> _Activity_: Could you filter the material and copy every line where the word "fact" occurs?

> _Listed records_:

======

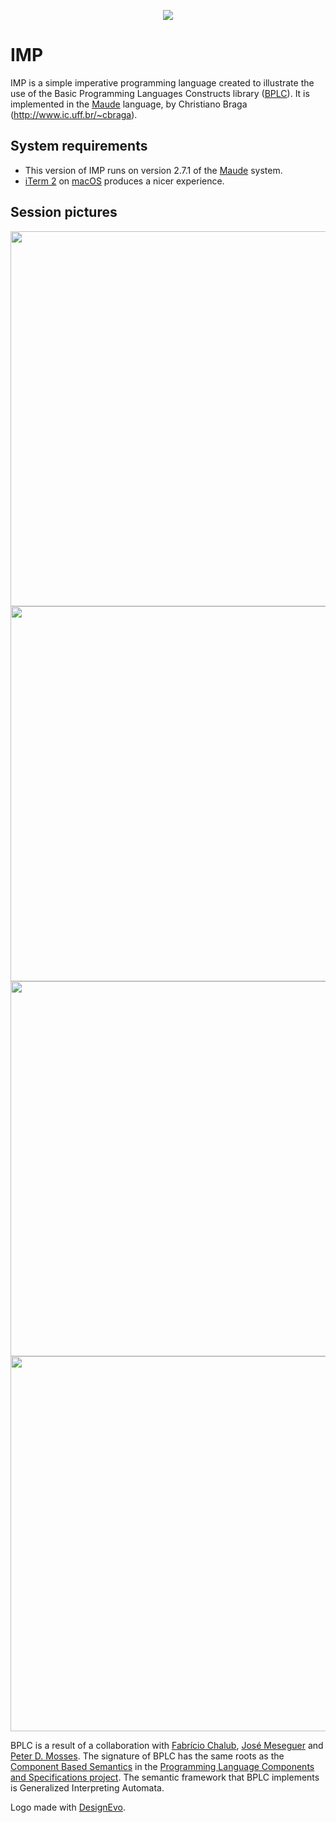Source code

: <p align="center">
<img src="./img/imp.jpg">
</p>

# IMP
IMP is a simple imperative programming language created to illustrate the use of the Basic Programming Languages Constructs library ([BPLC](http://github.com/ChristianoBraga/BPLC)). 
It is implemented in the [Maude](http://maude.cs.uiuc.edu) language, by Christiano Braga (<http://www.ic.uff.br/~cbraga>).

## System requirements

* This version of IMP runs on version 2.7.1 of the [Maude](http://maude.cs.uiuc.edu) system. 
* [iTerm 2](https://www.iterm2.com) on [macOS](https://www.apple.com/br/macos/) produces a nicer experience.

## Session pictures

<p align="center">
<img src="./img/fact-session.jpg" width="600">
<img src="./img/fact-rec-session.jpg" width="600">
<img src="./img/mutex-session.jpg" width="600">
<img src="./img/mutex2-session.jpg" width="600">
</p>

BPLC is a result of a collaboration with [Fabrício Chalub](http://fcbr.github.io), [José Meseguer](https://dblp.uni-trier.de/pers/hd/m/Meseguer:Jos=eacute=) and [Peter D. Mosses](http://www.cs.swan.ac.uk/~cspdm/). The signature of BPLC has the same roots as the [Component Based Semantics](https://plancomps.csle.cs.rhul.ac.uk/taosd2015/) in the [Programming Language Components and Specifications project](https://plancomps.csle.cs.rhul.ac.uk/). The semantic framework that BPLC implements is Generalized Interpreting Automata.

<div>Logo made with <a href="https://www.designevo.com/" title="Free Online Logo Maker">DesignEvo</a>.</div>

======

> _Answer to the exercise_:
<img src="./img/fact-session.jpg" width="600">
<img src="./img/fact-rec-session.jpg" width="600">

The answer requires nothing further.